SUPPLIED MATERIAL =>
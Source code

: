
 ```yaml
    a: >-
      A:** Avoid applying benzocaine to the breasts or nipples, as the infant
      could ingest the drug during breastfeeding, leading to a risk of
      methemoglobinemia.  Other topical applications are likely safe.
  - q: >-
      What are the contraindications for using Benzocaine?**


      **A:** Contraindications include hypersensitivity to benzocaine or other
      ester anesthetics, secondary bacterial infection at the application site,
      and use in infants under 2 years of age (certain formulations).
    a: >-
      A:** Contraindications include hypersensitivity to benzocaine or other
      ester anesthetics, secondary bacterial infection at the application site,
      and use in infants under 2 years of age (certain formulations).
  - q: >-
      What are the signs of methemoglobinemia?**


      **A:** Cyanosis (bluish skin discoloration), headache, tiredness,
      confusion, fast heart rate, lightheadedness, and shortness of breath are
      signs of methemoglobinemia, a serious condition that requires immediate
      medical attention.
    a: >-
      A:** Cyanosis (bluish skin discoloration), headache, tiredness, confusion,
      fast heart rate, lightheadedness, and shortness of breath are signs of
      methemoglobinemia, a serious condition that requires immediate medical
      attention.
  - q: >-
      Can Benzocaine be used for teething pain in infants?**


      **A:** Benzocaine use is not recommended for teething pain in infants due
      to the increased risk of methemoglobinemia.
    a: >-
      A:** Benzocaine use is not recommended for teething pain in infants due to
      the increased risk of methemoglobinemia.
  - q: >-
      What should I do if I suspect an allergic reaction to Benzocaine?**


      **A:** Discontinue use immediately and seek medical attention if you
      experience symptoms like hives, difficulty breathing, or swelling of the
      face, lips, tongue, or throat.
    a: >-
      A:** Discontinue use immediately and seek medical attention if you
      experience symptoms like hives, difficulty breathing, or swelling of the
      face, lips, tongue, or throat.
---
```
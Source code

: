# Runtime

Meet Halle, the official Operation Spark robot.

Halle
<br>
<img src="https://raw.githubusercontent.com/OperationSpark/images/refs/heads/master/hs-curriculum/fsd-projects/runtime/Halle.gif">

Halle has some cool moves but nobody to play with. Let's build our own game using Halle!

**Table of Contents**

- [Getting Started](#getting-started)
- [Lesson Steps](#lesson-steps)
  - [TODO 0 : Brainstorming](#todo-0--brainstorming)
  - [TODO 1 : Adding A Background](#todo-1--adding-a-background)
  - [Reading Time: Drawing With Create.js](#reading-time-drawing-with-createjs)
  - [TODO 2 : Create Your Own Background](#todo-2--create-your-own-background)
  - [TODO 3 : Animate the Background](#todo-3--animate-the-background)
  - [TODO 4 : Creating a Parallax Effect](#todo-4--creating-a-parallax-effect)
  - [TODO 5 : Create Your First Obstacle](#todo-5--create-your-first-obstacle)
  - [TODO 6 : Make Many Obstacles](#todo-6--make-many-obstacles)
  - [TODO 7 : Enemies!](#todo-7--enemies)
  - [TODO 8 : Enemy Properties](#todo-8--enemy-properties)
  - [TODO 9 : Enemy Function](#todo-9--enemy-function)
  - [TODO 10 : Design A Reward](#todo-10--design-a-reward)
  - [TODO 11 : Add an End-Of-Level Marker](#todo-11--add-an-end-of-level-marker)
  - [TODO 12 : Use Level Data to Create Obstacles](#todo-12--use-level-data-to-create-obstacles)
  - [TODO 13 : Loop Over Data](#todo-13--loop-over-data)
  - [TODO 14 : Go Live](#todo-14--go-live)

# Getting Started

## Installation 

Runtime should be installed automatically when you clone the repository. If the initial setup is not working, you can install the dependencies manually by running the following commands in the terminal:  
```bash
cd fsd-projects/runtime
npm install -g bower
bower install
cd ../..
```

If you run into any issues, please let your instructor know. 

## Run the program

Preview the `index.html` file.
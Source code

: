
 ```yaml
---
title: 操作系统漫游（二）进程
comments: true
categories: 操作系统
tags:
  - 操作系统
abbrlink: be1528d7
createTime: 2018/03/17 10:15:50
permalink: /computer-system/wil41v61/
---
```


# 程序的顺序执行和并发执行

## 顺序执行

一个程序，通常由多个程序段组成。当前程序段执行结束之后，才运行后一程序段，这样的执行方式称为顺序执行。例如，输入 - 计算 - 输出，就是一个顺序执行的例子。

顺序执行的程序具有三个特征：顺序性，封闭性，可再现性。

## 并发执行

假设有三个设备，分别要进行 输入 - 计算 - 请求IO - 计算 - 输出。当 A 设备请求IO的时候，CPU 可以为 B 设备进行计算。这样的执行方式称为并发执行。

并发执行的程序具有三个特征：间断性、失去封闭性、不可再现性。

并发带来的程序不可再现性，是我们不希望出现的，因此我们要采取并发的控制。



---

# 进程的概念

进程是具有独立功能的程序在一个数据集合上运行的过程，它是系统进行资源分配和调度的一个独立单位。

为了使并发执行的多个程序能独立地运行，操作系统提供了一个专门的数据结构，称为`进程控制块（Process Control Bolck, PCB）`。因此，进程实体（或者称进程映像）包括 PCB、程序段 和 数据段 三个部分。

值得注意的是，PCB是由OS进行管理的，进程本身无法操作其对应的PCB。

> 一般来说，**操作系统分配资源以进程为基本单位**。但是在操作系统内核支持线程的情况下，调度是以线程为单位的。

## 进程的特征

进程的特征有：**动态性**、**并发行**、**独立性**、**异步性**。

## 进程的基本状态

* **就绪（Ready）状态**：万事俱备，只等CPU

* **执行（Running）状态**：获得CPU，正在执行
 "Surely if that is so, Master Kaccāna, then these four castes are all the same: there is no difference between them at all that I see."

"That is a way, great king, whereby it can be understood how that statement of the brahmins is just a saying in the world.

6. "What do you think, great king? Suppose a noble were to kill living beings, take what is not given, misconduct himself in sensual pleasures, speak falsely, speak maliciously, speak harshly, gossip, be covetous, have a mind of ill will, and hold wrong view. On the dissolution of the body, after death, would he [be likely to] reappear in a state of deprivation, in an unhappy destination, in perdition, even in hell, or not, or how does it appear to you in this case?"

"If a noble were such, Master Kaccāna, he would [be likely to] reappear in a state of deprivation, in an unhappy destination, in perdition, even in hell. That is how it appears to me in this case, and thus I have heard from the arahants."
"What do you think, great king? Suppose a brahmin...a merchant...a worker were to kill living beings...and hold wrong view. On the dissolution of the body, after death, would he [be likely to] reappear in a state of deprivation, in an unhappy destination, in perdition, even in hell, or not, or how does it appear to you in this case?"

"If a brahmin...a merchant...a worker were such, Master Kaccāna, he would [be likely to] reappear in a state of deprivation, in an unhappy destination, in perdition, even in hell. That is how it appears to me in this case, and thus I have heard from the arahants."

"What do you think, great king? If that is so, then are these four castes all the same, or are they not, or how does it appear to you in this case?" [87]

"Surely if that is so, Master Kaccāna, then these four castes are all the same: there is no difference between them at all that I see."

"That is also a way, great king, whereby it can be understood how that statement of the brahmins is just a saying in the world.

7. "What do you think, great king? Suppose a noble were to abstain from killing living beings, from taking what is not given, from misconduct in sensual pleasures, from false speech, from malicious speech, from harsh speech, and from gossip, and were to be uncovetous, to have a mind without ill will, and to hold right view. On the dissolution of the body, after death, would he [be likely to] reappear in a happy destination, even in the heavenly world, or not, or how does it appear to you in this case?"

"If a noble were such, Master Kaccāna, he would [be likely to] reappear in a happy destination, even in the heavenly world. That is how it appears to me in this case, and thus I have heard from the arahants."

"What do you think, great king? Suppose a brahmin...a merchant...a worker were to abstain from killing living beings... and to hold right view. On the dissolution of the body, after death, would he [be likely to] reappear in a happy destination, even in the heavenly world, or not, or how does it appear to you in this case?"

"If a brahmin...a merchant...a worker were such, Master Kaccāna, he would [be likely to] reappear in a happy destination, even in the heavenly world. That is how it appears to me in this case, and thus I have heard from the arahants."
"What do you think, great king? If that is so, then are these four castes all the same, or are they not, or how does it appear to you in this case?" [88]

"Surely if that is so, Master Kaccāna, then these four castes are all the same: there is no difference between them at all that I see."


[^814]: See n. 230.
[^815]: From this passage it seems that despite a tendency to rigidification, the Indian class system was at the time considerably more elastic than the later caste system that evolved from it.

TASK REQUIREMENTS => Reproduce, word for word and in full, only the lines above that start at the line with "## Run the program" and run through the line with "kill living beings...and", both ends included.

ANSWER SPACE =>
## Run the program

Preview the `index.html` file.
Source code

:
 ```yaml
---
title: 操作系统漫游（二）进程
comments: true
categories: 操作系统
tags:
  - 操作系统
abbrlink: be1528d7
createTime: 2018/03/17 10:15:50
permalink: /computer-system/wil41v61/
---
```


# 程序的顺序执行和并发执行

## 顺序执行

一个程序，通常由多个程序段组成。当前程序段执行结束之后，才运行后一程序段，这样的执行方式称为顺序执行。例如，输入 - 计算 - 输出，就是一个顺序执行的例子。

顺序执行的程序具有三个特征：顺序性，封闭性，可再现性。

## 并发执行

假设有三个设备，分别要进行 输入 - 计算 - 请求IO - 计算 - 输出。当 A 设备请求IO的时候，CPU 可以为 B 设备进行计算。这样的执行方式称为并发执行。

并发执行的程序具有三个特征：间断性、失去封闭性、不可再现性。

并发带来的程序不可再现性，是我们不希望出现的，因此我们要采取并发的控制。



---

# 进程的概念

进程是具有独立功能的程序在一个数据集合上运行的过程，它是系统进行资源分配和调度的一个独立单位。

为了使并发执行的多个程序能独立地运行，操作系统提供了一个专门的数据结构，称为`进程控制块（Process Control Bolck, PCB）`。因此，进程实体（或者称进程映像）包括 PCB、程序段 和 数据段 三个部分。

值得注意的是，PCB是由OS进行管理的，进程本身无法操作其对应的PCB。

> 一般来说，**操作系统分配资源以进程为基本单位**。但是在操作系统内核支持线程的情况下，调度是以线程为单位的。

## 进程的特征

进程的特征有：**动态性**、**并发行**、**独立性**、**异步性**。

## 进程的基本状态

* **就绪（Ready）状态**：万事俱备，只等CPU

* **执行（Running）状态**：获得CPU，正在执行
 "Surely if that is so, Master Kaccāna, then these four castes are all the same: there is no difference between them at all that I see."

"That is a way, great king, whereby it can be understood how that statement of the brahmins is just a saying in the world.

6. "What do you think, great king? Suppose a noble were to kill living beings, take what is not given, misconduct himself in sensual pleasures, speak falsely, speak maliciously, speak harshly, gossip, be covetous, have a mind of ill will, and hold wrong view. On the dissolution of the body, after death, would he [be likely to] reappear in a state of deprivation, in an unhappy destination, in perdition, even in hell, or not, or how does it appear to you in this case?"

"If a noble were such, Master Kaccāna, he would [be likely to] reappear in a state of deprivation, in an unhappy destination, in perdition, even in hell. That is how it appears to me in this case, and thus I have heard from the arahants."
"What do you think, great king? Suppose a brahmin...a merchant...a worker were to kill living beings...and hold wrong view. On the dissolution of the body, after death, would he [be likely to] reappear in a state of deprivation, in an unhappy destination, in perdition, even in hell, or not, or how does it appear to you in this case?"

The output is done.